Dataset records:
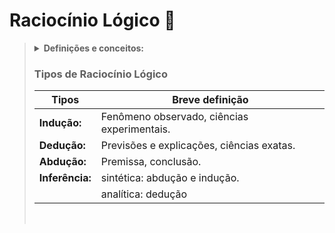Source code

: # Raciocínio Lógico 💭

<blockquote>
  <details>
    <summary><strong>Definições e conceitos:</strong></summary>
    </br>
- É uma forma de pensamento estruturado, ou raciocínio, que permite encontrar a conclusão ou determinar a resolução de um problema.</br> 
- Habilidade de treinamento.</br>

  </details>
   
### Tipos de Raciocínio Lógico </br>


| Tipos  |  Breve definição  |
| ------------------- | ------------------- |
|**Indução:**| Fenômeno observado, ciências experimentais.|</br>
 |  **Dedução:** | Previsões e explicações, ciências exatas.|</br>
|  **Abdução:** | Premissa, conclusão.|</br>
|  **Inferência:** | sintética: abdução e indução.|</br>
|                   |     analítica: dedução|</br>
</br>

:: Exercise details ::
Keeping the pictures out, print the entries above exactly as written.

:: Answer to the problem ::
Source code

: # Raciocínio Lógico 💭

<blockquote>
  <details>
    <summary><strong>Definições e conceitos:</strong></summary>
    </br>
- É uma forma de pensamento estruturado, ou raciocínio, que permite encontrar a conclusão ou determinar a resolução de um problema.</br> 
- Habilidade de treinamento.</br>

  </details>
   
### Tipos de Raciocínio Lógico </br>


| Tipos  |  Breve definição  |
| ------------------- | ------------------- |
|**Indução:**| Fenômeno observado, ciências experimentais.|</br>
 |  **Dedução:** | Previsões e explicações, ciências exatas.|</br>
|  **Abdução:** | Premissa, conclusão.|</br>
|  **Inferência:** | sintética: abdução e indução.|</br>
|                   |     analítica: dedução|</br>
</br>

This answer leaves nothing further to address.